[Exercise materials Boundary: Start]

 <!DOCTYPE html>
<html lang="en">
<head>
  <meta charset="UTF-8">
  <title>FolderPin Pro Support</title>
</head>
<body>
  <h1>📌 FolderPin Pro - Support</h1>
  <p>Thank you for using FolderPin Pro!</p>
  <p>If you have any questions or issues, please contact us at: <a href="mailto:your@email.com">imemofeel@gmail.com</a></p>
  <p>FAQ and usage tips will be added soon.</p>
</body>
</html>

[Exercise materials Boundary: End]
[Exercise materials Boundary: Start]

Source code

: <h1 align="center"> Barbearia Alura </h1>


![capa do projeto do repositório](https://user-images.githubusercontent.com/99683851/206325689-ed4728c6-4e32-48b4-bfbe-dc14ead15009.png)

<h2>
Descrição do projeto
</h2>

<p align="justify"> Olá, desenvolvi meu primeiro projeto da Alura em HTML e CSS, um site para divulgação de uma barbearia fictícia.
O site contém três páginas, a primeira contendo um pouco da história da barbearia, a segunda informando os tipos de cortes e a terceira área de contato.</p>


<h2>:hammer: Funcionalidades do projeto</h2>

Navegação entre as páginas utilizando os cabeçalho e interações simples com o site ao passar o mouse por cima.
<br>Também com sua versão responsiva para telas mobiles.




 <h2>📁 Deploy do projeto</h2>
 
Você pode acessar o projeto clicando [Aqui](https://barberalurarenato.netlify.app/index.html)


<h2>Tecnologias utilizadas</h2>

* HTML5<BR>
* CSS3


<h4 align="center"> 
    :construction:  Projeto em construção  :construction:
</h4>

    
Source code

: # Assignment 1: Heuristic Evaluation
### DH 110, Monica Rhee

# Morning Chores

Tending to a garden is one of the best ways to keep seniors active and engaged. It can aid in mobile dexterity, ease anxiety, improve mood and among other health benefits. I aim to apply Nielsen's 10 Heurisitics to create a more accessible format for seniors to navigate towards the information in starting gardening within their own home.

[Exercise materials Boundary: End]

__Assigned task__
The answer should be a bare number: the count of lines above in which the word "para" occurs.

__Result__
2